Wed, Jan 27, 2010 - Page 11 News List

S&P turns sour on Dubai Holding


Credit rating agency Standard and Poor’s (S&P) has assigned state-owned Dubai Holding a negative outlook and withdrawn its rating for the group because of a lack of information, it said on Monday.

S&P said in a statement that it had assigned Dubai Holding “a negative outlook, and removed it from CreditWatch with negative implications, where it had been placed on April 30, 2009.”

The agency said it initially lowered the long-term corporate credit rating of the group to “B” from “BB+”.

“We subsequently withdrew the rating due to what we consider to be inadequate timeliness of information and insufficient documentation provided by DHCOG [Dubai Holding Commercial Operations Group] to maintain our surveillance,” it said.

Dubai Holding responded to S&P’s announcement by declaring that it has itself dropped S&P as a rating agency “due to its lack of understanding of DHCOG’s business, its operations and relationship with the government of Dubai.”

“Although DHCOG has been engaging with S&P and sharing adequate information frequently and in a transparent manner, S&P has, nevertheless, issued inaccurate statements coupled with factual errors that are misleading,” it said.

“Therefore, DHCOG discredits and disagrees with the content of the latest S&P report dated January 25, 2010,” it added.
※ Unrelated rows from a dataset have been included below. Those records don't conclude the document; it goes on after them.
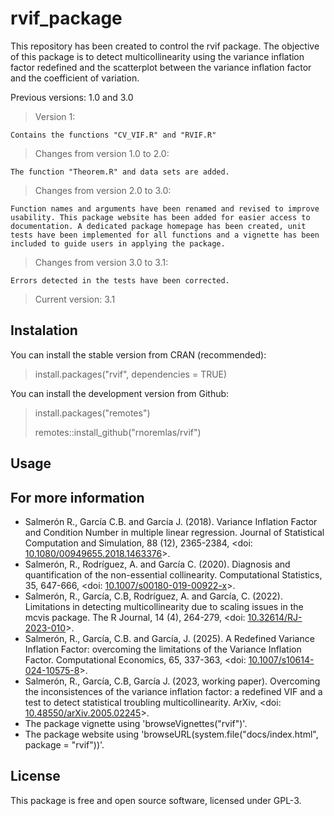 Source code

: # rvif_package

This repository has been created to control the rvif package. The objective of this package is to detect multicollinearity using the variance inflation factor redefined and the scatterplot between the variance inflation factor and the coefficient of variation.

Previous versions: 1.0 and 3.0

> Version 1:

    Contains the functions "CV_VIF.R" and "RVIF.R"

> Changes from version 1.0 to 2.0:

    The function "Theorem.R" and data sets are added.

> Changes from version 2.0 to 3.0:

    Function names and arguments have been renamed and revised to improve usability. This package website has been added for easier access to documentation. A dedicated package homepage has been created, unit tests have been implemented for all functions and a vignette has been included to guide users in applying the package.

> Changes from version 3.0 to 3.1:

    Errors detected in the tests have been corrected.

> Current version: 3.1

## Instalation

You can install the stable version from CRAN (recommended):

> install.packages("rvif", dependencies = TRUE)

You can install the development version from Github:

> install.packages("remotes")
> 
> remotes::install_github("rnoremlas/rvif")

## Usage

## For more information

- Salmerón R., García C.B. and García J. (2018). Variance Inflation Factor and Condition Number in multiple linear regression. Journal of Statistical Computation and Simulation, 88 (12), 2365-2384, <doi: [10.1080/00949655.2018.1463376](https://doi.org/10.1080/00949655.2018.1463376)>.
- Salmerón, R., Rodríguez, A. and García C. (2020). Diagnosis and quantification of the non-essential collinearity. Computational Statistics, 35, 647-666, <doi: [10.1007/s00180-019-00922-x](https://doi.org/10.1007/s00180-019-00922-x)>.
- Salmerón, R., García, C.B, Rodríguez, A. and García, C. (2022). Limitations in detecting multicollinearity due to scaling issues in the mcvis package. The R Journal, 14 (4), 264-279, <doi: [10.32614/RJ-2023-010](https://journal.r-project.org/articles/RJ-2023-010/)>.
- Salmerón, R., García, C.B. and García, J. (2025). A Redefined Variance Inflation Factor: overcoming the limitations of the Variance Inflation Factor. Computational Economics, 65, 337-363, <doi: [10.1007/s10614-024-10575-8](https://doi.org/10.1007/s10614-024-10575-8)>.
- Salmerón, R., García, C.B, García J. (2023, working paper). Overcoming the inconsistences of the variance inflation factor: a redefined VIF and a test to detect statistical troubling multicollinearity. ArXiv, <doi: [10.48550/arXiv.2005.02245](https://arxiv.org/abs/2005.02245)>.
- The package vignette using 'browseVignettes("rvif")'.
- The package website using 'browseURL(system.file("docs/index.html", package = "rvif"))'.

## License

This package is free and open source software, licensed under GPL-3.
The Dubai group said it would continue to work with other rating agencies and directly with investors with “full transparency.”
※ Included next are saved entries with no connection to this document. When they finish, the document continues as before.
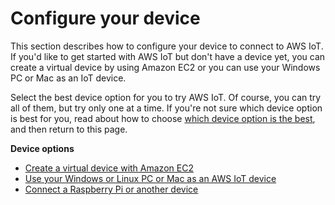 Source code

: # Configure your device<a name="configure-device"></a>

This section describes how to configure your device to connect to AWS IoT\. If you'd like to get started with AWS IoT but don't have a device yet, you can create a virtual device by using Amazon EC2 or you can use your Windows PC or Mac as an IoT device\.

Select the best device option for you to try AWS IoT\. Of course, you can try all of them, but try only one at a time\. If you're not sure which device option is best for you, read about how to choose [which device option is the best](iot-gs-first-thing.md#choosing-a-gs-system), and then return to this page\.

**Device options**
+ [Create a virtual device with Amazon EC2](creating-a-virtual-thing.md)
+ [Use your Windows or Linux PC or Mac as an AWS IoT device](using-laptop-as-device.md)
+ [Connect a Raspberry Pi or another device](connecting-to-existing-device.md)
S&P credit analyst Pierre George said “the rating actions reflect our base-case scenario, based on the information we currently have, which notably incorporates materially-weaker-than-anticipated cash flow generation by DHCOG.”

The agency said it expected lower sales and lower selling prices of real estate units, and still-high cash outflows related to new investments.
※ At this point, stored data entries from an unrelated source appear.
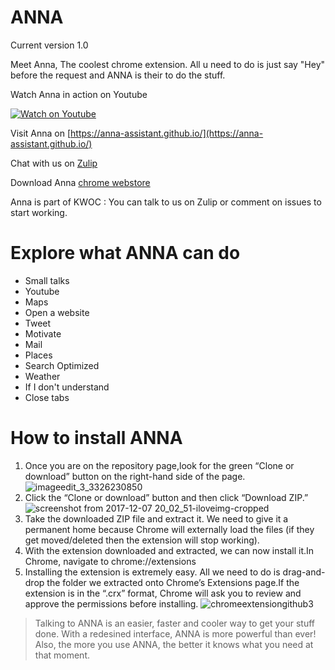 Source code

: 
# ANNA

Current version 1.0 

Meet Anna, The coolest chrome extension.
All u need to do is just say "Hey" before the request and ANNA is their to do the stuff.

Watch Anna in action on Youtube 

[![Watch on Youtube](http://www.safeducateonline.com/wp-content/uploads/2015/05/watch-demo.png)](https://www.youtube.com/watch?v=17bVrAZMgEY&t=42s)

Visit Anna on [https://anna-assistant.github.io/](https://anna-assistant.github.io/)

Chat with us on [Zulip](https://anna.zulipchat.com/)

Download Anna [chrome webstore](https://chrome.google.com/webstore/detail/anna-assistant/kmkkgdkinnjokklbfloikdbdohbiklog)

Anna is part of KWOC : You can talk to us on Zulip or comment on issues to start working. 

# Explore what ANNA can do 

  - Small talks
  - Youtube
  - Maps
  - Open a website
  - Tweet
  - Motivate 
  - Mail
  - Places
  - Search Optimized
  - Weather
  - If I don't understand
  - Close tabs
  
 # How to install ANNA
 
1. Once you are on the repository page,look for the green “Clone or download” button on the right-hand side of the page.
![imageedit_3_3326230850](https://user-images.githubusercontent.com/29461633/33730973-a91d3c7c-dba7-11e7-8efe-9d1b9f43980b.png)
2. Click the “Clone or download” button and then click “Download ZIP.”
![screenshot from 2017-12-07 20_02_51-iloveimg-cropped](https://user-images.githubusercontent.com/29461633/33731004-c02d137e-dba7-11e7-988b-c1527d724896.png)
3. Take the downloaded ZIP file and extract it. We need to give it a permanent home because Chrome will externally load the files (if they get moved/deleted then the extension will stop working).
4. With the extension downloaded and extracted, we can now install it.In Chrome, navigate to chrome://extensions
5. Installing the extension is extremely easy. All we need to do is drag-and-drop the folder we extracted onto Chrome’s Extensions page.If the extension is in the “.crx” format, Chrome will ask you to review and approve the permissions before installing. 
![chromeextensiongithub3](https://user-images.githubusercontent.com/29461633/33731135-27533240-dba8-11e7-98b3-256e0077484c.png)
  
> Talking to ANNA is an easier, faster and cooler way to get your stuff done.
> With a redesined interface, ANNA is more powerful than ever!
> Also, the more you use ANNA, the better it knows what you need at that moment.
S&P’s announcement is the latest blow to the debt-ridden emirate, which rocked global markets in November after requesting a six-month freeze on debt payments by Dubai World, Dubai’s largest conglomerate, in order to restructure it.

State firms in Dubai have since fallen from grace, with the government also saying it would not guarantee its corporates’ debts.

S&P said the lack of information from DHCOG has reduced certainty about ongoing support from the Dubai government, which it previously factored into the rating “as a key credit strength.”

“We now do not factor any ongoing government support into our rating because of this lack of information,” it said. “We also see the lack of market transparency [and] reliable market data, and the level of available financial information, which we consider low, as other negative factors.”

S&P said the group’s ability to meet its 2010 debt maturities could ultimately be weakened: “We believe that DHCOG’s exposure to the severe downturn in the Dubai real estate market also constrains its credit quality. We understand that free cash flows are likely to be negative for 2009 and 2010.”